Stored items from a collection >>
------------------------------

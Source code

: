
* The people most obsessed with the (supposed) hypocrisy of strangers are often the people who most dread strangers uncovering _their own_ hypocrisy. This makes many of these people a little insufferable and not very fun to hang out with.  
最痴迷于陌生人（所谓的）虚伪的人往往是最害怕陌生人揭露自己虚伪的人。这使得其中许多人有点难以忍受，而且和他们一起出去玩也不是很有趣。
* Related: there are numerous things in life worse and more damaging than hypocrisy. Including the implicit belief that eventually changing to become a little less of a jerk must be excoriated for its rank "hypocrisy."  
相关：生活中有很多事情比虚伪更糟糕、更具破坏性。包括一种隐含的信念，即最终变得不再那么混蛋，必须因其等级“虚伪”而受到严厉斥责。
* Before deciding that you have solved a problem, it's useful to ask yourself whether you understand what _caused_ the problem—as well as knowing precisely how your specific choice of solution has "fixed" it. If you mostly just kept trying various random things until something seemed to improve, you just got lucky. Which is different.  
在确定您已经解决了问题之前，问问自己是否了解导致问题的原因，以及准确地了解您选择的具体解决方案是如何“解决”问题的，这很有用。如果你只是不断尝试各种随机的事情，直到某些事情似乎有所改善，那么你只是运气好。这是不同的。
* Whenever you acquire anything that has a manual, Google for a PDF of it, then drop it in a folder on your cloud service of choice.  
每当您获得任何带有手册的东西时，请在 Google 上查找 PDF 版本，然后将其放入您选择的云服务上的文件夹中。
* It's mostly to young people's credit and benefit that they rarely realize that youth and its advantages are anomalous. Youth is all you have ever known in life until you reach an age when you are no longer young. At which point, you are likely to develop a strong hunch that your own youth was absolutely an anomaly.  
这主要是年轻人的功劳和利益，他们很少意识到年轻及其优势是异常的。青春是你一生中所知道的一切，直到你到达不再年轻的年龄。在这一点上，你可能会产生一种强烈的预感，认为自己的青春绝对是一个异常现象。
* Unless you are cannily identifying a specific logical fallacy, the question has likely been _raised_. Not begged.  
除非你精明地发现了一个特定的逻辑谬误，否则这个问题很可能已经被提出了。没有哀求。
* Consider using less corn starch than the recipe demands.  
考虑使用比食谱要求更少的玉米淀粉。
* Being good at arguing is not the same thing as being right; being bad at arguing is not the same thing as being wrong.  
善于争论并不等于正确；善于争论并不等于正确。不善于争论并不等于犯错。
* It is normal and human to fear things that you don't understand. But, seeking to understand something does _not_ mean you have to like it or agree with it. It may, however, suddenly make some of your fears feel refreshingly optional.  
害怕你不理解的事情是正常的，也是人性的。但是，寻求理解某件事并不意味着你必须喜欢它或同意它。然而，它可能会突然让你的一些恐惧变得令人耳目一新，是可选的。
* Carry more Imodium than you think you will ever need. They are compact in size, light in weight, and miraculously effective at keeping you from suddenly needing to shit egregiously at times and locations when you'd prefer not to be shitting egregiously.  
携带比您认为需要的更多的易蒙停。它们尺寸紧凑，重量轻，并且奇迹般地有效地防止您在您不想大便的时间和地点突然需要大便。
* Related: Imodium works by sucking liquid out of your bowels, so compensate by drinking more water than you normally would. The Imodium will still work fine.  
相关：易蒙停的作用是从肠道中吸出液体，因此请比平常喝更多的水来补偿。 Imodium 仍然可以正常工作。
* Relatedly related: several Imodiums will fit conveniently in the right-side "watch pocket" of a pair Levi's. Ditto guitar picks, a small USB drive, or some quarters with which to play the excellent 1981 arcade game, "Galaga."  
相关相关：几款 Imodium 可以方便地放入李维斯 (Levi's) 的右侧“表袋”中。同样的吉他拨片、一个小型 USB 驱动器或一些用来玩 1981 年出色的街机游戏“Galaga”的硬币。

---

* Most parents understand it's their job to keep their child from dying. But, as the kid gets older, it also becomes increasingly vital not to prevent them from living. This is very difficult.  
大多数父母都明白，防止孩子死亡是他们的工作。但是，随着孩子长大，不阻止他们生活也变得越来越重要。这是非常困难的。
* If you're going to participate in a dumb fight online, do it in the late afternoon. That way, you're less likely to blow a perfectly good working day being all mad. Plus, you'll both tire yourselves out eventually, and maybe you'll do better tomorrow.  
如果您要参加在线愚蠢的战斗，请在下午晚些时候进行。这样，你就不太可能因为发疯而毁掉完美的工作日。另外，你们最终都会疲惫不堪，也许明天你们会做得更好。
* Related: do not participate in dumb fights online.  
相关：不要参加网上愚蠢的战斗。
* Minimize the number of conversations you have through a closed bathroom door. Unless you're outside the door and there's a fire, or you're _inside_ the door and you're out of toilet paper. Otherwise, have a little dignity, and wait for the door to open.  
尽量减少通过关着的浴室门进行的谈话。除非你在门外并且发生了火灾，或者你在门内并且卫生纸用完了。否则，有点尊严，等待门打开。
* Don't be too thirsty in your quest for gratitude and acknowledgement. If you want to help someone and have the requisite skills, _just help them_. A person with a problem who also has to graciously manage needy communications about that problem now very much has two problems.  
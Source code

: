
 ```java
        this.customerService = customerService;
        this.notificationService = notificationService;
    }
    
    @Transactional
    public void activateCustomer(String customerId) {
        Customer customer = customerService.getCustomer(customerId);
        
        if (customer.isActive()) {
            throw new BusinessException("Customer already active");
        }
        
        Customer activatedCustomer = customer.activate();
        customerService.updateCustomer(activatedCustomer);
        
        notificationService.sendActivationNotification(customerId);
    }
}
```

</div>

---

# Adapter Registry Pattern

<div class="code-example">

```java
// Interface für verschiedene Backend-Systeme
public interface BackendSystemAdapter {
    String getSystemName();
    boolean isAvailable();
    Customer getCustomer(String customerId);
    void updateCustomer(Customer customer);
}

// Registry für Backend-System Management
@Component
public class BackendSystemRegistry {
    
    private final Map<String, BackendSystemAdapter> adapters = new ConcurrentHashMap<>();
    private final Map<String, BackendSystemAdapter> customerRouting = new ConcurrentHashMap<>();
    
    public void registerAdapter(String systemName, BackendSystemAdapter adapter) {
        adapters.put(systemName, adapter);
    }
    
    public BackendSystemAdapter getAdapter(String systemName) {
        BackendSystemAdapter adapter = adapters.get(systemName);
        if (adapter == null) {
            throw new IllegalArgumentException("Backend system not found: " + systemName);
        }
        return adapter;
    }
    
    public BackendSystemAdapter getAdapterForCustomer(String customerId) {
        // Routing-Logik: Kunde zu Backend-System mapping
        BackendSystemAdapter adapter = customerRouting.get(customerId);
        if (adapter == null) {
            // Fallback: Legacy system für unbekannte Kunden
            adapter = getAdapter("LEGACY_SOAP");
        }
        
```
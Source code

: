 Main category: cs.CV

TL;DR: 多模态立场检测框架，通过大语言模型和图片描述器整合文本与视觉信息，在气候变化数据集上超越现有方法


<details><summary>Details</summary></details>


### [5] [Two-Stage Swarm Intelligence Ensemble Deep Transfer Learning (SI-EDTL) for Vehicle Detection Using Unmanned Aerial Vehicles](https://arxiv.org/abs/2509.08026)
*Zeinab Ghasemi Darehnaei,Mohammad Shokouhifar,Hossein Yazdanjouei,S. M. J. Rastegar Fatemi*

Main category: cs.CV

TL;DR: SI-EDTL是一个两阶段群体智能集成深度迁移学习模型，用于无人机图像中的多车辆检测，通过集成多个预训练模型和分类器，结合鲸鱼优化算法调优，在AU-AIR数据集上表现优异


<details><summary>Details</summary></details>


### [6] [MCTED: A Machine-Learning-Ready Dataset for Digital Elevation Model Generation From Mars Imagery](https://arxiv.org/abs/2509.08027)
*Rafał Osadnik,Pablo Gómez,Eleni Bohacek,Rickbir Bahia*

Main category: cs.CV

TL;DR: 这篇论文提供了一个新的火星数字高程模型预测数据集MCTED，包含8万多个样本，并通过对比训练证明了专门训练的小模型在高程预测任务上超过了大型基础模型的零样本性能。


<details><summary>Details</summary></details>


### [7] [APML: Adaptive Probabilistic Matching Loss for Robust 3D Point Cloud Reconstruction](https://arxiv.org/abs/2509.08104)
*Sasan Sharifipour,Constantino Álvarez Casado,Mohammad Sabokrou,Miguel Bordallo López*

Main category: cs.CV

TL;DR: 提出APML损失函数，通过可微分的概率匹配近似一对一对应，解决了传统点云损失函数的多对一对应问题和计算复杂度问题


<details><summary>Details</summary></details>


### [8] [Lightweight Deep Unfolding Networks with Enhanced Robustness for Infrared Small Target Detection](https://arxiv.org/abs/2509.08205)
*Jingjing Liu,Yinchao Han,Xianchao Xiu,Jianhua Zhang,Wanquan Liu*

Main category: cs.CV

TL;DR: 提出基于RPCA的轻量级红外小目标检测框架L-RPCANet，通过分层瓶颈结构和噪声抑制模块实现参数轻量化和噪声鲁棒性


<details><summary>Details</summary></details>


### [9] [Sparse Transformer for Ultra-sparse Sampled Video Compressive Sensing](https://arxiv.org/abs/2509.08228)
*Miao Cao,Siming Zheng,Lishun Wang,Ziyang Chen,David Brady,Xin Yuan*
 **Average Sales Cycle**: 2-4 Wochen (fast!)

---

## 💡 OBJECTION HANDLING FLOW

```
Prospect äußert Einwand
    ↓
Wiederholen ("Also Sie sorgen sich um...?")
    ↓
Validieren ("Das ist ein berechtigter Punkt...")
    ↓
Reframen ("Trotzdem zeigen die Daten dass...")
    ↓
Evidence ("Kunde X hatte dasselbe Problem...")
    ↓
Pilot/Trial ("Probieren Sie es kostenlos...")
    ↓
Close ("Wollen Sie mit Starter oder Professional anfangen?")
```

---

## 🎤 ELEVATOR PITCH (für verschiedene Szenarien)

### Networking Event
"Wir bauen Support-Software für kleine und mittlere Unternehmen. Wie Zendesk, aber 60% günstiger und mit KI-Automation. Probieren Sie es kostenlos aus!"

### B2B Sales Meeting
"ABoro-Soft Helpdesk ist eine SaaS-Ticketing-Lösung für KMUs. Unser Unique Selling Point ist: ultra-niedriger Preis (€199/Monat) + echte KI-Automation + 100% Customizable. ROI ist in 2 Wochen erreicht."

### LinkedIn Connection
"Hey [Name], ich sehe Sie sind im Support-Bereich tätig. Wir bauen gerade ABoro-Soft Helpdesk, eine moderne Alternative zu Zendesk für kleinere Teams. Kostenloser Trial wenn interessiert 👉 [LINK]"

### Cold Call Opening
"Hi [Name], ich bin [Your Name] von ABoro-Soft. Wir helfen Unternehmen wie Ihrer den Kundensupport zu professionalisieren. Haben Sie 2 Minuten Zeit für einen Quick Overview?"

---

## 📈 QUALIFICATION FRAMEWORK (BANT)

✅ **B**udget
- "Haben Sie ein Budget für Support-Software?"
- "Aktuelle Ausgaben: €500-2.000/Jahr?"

------------------------------

Task item >> Whenever a line in the entries holds the word "right", copy that line.

The answer >>
* Being good at arguing is not the same thing as being right; being bad at arguing is not the same thing as being wrong.  
* Relatedly related: several Imodiums will fit conveniently in the right-side "watch pocket" of a pair Levi's. Ditto guitar picks, a small USB drive, or some quarters with which to play the excellent 1981 arcade game, "Galaga."  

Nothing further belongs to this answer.